The light was coming back to Rud’s eyes on his return.
‘By Jove, those fellows are tough.’ He could hardly wait to get inside the house to begin telling her what he had learned.
It set him off on a new tack: always what he needed. Not that she herself greatly enjoyed Captains Courageous. The tale of a spoiled boy saved by spending time before the mast didn’t mean much to her, though it seemed there were readers enough for that kind of yarn. It was a trap, really, Rud’s versatility. There were things he got involved in writing that weren’t worthy of him.
‘We both know it, Carrie,’ Rud said soon after his return. ‘Our life over here has been poisoned.

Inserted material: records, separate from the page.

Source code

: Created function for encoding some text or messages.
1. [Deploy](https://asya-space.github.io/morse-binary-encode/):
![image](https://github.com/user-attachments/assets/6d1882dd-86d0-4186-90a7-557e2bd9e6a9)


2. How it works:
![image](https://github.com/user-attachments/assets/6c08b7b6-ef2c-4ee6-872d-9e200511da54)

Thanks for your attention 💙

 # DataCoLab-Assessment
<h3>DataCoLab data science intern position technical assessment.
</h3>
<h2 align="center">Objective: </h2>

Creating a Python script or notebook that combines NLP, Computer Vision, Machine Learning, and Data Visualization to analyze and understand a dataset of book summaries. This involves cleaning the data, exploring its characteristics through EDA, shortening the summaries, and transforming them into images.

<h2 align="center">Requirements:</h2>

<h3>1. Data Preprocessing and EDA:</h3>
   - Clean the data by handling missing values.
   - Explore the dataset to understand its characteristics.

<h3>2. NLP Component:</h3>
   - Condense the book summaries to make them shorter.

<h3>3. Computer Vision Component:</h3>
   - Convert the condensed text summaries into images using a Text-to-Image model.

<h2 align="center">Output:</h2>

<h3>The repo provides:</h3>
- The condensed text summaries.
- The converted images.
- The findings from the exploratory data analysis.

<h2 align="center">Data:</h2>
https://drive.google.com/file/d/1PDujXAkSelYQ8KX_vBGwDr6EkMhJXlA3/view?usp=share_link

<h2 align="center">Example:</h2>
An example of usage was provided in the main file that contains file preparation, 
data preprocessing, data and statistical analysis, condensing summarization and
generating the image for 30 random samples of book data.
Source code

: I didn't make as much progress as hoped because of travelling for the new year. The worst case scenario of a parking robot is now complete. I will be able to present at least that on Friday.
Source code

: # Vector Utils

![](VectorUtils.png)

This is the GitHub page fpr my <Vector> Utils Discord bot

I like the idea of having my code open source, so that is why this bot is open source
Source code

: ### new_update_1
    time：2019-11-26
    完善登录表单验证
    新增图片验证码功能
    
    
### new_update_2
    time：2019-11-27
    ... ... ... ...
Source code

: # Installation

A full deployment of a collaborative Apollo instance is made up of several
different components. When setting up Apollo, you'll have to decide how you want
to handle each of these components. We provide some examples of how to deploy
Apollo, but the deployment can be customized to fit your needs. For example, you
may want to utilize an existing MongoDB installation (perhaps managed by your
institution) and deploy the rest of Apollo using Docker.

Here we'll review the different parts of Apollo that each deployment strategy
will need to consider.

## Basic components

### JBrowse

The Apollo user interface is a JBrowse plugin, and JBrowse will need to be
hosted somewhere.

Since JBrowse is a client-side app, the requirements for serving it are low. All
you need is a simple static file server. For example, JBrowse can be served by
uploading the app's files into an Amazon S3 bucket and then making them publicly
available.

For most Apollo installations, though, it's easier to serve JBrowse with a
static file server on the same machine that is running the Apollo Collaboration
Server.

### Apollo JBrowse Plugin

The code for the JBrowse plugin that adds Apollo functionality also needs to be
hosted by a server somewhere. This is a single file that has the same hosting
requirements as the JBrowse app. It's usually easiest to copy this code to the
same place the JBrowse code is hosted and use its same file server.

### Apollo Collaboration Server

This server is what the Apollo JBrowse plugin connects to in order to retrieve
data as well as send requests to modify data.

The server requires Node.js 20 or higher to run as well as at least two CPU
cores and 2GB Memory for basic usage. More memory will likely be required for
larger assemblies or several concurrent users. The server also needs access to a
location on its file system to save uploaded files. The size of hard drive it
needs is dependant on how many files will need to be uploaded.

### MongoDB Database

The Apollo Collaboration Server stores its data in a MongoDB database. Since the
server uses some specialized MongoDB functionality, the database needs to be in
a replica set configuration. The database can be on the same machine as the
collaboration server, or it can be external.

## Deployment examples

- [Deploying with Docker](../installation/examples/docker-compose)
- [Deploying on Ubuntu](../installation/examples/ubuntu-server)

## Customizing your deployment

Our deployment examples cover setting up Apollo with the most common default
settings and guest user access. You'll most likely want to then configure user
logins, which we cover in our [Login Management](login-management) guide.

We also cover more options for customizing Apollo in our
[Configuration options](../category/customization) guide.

There’s nothing for it but to make our retreat, go back to England.’
She could only agree. Leave the country, at least for a while.
She wanted to believe that they would come back home, in time. Celebrate Thanksgiving, tap their maples for sugar once more. The barn was so handsome: they would have dancing out there after dinner again, with cider and sandwiches, kerosene lamps and simple stuff gowns. They would. Her fists clenched: Brattleboro was not going to drive her out for good.
On the morning of their departure, their old friend Molly Cabot found them both overwhelmed, Carrie for once weeping openly, Rud quite frozen. Sad enough herself, Molly was astonished to hear him choke out:
‘It’s the hardest thing I have ever had to do.’
She hadn’t been prepared for such an unqualified statement.
Before handing over the key to Matt Howard, who would be acting as caretaker, Molly wandered back through the wood-panelled hall into the deserted space of Naulakha.
In the kitchen, wood still burned in the great black range. Absently she put up a hand to close a cupboard door that stood ajar, as she passed on and into the dining room with its blank oval table, its dozen empty chairs. The Tiffany lamps on the sideboard stood drab, unlit.
With the folding doors standing open, she could see right through the middle room into Carrie’s study beyond, and even further into the study that had been Rud’s. In the afternoons they’d gather for tea in there, served from the brass tray that came from Benares. A wedding present from his sister, Carrie had told her.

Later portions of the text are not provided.